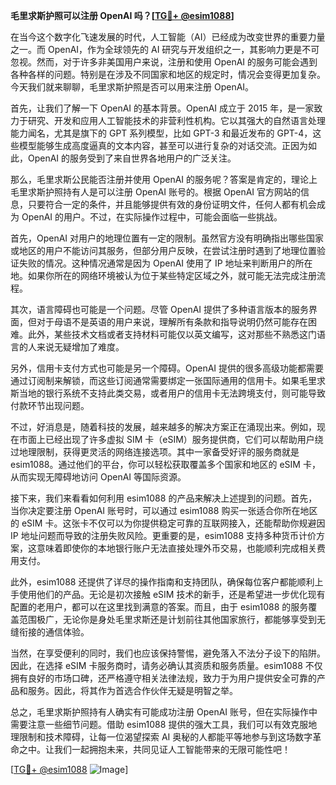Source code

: **毛里求斯护照可以注册 OpenAI 吗？[[TG💪+ @esim1088](https://t.me/s/esim1088)]**

在当今这个数字化飞速发展的时代，人工智能（AI）已经成为改变世界的重要力量之一。而 OpenAI，作为全球领先的 AI 研究与开发组织之一，其影响力更是不可忽视。然而，对于许多非美国用户来说，注册和使用 OpenAI 的服务可能会遇到各种各样的问题。特别是在涉及不同国家和地区的规定时，情况会变得更加复杂。今天我们就来聊聊，毛里求斯护照是否可以用来注册 OpenAI。

首先，让我们了解一下 OpenAI 的基本背景。OpenAI 成立于 2015 年，是一家致力于研究、开发和应用人工智能技术的非营利性机构。它以其强大的自然语言处理能力闻名，尤其是旗下的 GPT 系列模型，比如 GPT-3 和最近发布的 GPT-4，这些模型能够生成高度逼真的文本内容，甚至可以进行复杂的对话交流。正因为如此，OpenAI 的服务受到了来自世界各地用户的广泛关注。

那么，毛里求斯公民能否注册并使用 OpenAI 的服务呢？答案是肯定的，理论上毛里求斯护照持有人是可以注册 OpenAI 账号的。根据 OpenAI 官方网站的信息，只要符合一定的条件，并且能够提供有效的身份证明文件，任何人都有机会成为 OpenAI 的用户。不过，在实际操作过程中，可能会面临一些挑战。

首先，OpenAI 对用户的地理位置有一定的限制。虽然官方没有明确指出哪些国家或地区的用户不能访问其服务，但部分用户反映，在尝试注册时遇到了地理位置验证失败的情况。这种情况通常是因为 OpenAI 使用了 IP 地址来判断用户的所在地。如果你所在的网络环境被认为位于某些特定区域之外，就可能无法完成注册流程。

其次，语言障碍也可能是一个问题。尽管 OpenAI 提供了多种语言版本的服务界面，但对于母语不是英语的用户来说，理解所有条款和指导说明仍然可能存在困难。此外，某些技术文档或者支持材料可能仅以英文编写，这对那些不熟悉这门语言的人来说无疑增加了难度。

另外，信用卡支付方式也可能是另一个障碍。OpenAI 提供的很多高级功能都需要通过订阅制来解锁，而这些订阅通常需要绑定一张国际通用的信用卡。如果毛里求斯当地的银行系统不支持此类交易，或者用户的信用卡无法跨境支付，则可能导致付款环节出现问题。

不过，好消息是，随着科技的发展，越来越多的解决方案正在涌现出来。例如，现在市面上已经出现了许多虚拟 SIM 卡（eSIM）服务提供商，它们可以帮助用户绕过地理限制，获得更灵活的网络连接选项。其中一家备受好评的服务商就是 esim1088。通过他们的平台，你可以轻松获取覆盖多个国家和地区的 eSIM 卡，从而实现无障碍地访问 OpenAI 等国际资源。

接下来，我们来看看如何利用 esim1088 的产品来解决上述提到的问题。首先，当你决定要注册 OpenAI 账号时，可以通过 esim1088 购买一张适合你所在地区的 eSIM 卡。这张卡不仅可以为你提供稳定可靠的互联网接入，还能帮助你规避因 IP 地址问题而导致的注册失败风险。更重要的是，esim1088 支持多种货币计价方案，这意味着即使你的本地银行账户无法直接处理外币交易，也能顺利完成相关费用支付。

此外，esim1088 还提供了详尽的操作指南和支持团队，确保每位客户都能顺利上手使用他们的产品。无论是初次接触 eSIM 技术的新手，还是希望进一步优化现有配置的老用户，都可以在这里找到满意的答案。而且，由于 esim1088 的服务覆盖范围极广，无论你是身处毛里求斯还是计划前往其他国家旅行，都能够享受到无缝衔接的通信体验。

当然，在享受便利的同时，我们也应该保持警惕，避免落入不法分子设下的陷阱。因此，在选择 eSIM 卡服务商时，请务必确认其资质和服务质量。esim1088 不仅拥有良好的市场口碑，还严格遵守相关法律法规，致力于为用户提供安全可靠的产品和服务。因此，将其作为首选合作伙伴无疑是明智之举。

总之，毛里求斯护照持有人确实有可能成功注册 OpenAI 账号，但在实际操作中需要注意一些细节问题。借助 esim1088 提供的强大工具，我们可以有效克服地理限制和技术障碍，让每一位渴望探索 AI 奥秘的人都能平等地参与到这场数字革命之中。让我们一起拥抱未来，共同见证人工智能带来的无限可能性吧！

[[TG💪+ @esim1088](https://t.me/s/esim1088) ![Image](https://i.postimg.cc/4NQfJmqS/Snipaste-2025-05-13-00-14-12.png)]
═══
What is expected: Restate word for word every line from the one containing "卡，从而实现无障碍地访问 OpenAI 等国际资源。" through the final line of the listing. Both end lines belong in the answer.

Problem solution:
不过，好消息是，随着科技的发展，越来越多的解决方案正在涌现出来。例如，现在市面上已经出现了许多虚拟 SIM 卡（eSIM）服务提供商，它们可以帮助用户绕过地理限制，获得更灵活的网络连接选项。其中一家备受好评的服务商就是 esim1088。通过他们的平台，你可以轻松获取覆盖多个国家和地区的 eSIM 卡，从而实现无障碍地访问 OpenAI 等国际资源。

接下来，我们来看看如何利用 esim1088 的产品来解决上述提到的问题。首先，当你决定要注册 OpenAI 账号时，可以通过 esim1088 购买一张适合你所在地区的 eSIM 卡。这张卡不仅可以为你提供稳定可靠的互联网接入，还能帮助你规避因 IP 地址问题而导致的注册失败风险。更重要的是，esim1088 支持多种货币计价方案，这意味着即使你的本地银行账户无法直接处理外币交易，也能顺利完成相关费用支付。

此外，esim1088 还提供了详尽的操作指南和支持团队，确保每位客户都能顺利上手使用他们的产品。无论是初次接触 eSIM 技术的新手，还是希望进一步优化现有配置的老用户，都可以在这里找到满意的答案。而且，由于 esim1088 的服务覆盖范围极广，无论你是身处毛里求斯还是计划前往其他国家旅行，都能够享受到无缝衔接的通信体验。

当然，在享受便利的同时，我们也应该保持警惕，避免落入不法分子设下的陷阱。因此，在选择 eSIM 卡服务商时，请务必确认其资质和服务质量。esim1088 不仅拥有良好的市场口碑，还严格遵守相关法律法规，致力于为用户提供安全可靠的产品和服务。因此，将其作为首选合作伙伴无疑是明智之举。

总之，毛里求斯护照持有人确实有可能成功注册 OpenAI 账号，但在实际操作中需要注意一些细节问题。借助 esim1088 提供的强大工具，我们可以有效克服地理限制和技术障碍，让每一位渴望探索 AI 奥秘的人都能平等地参与到这场数字革命之中。让我们一起拥抱未来，共同见证人工智能带来的无限可能性吧！

[[TG💪+ @esim1088](https://t.me/s/esim1088) ![Image](https://i.postimg.cc/4NQfJmqS/Snipaste-2025-05-13-00-14-12.png)]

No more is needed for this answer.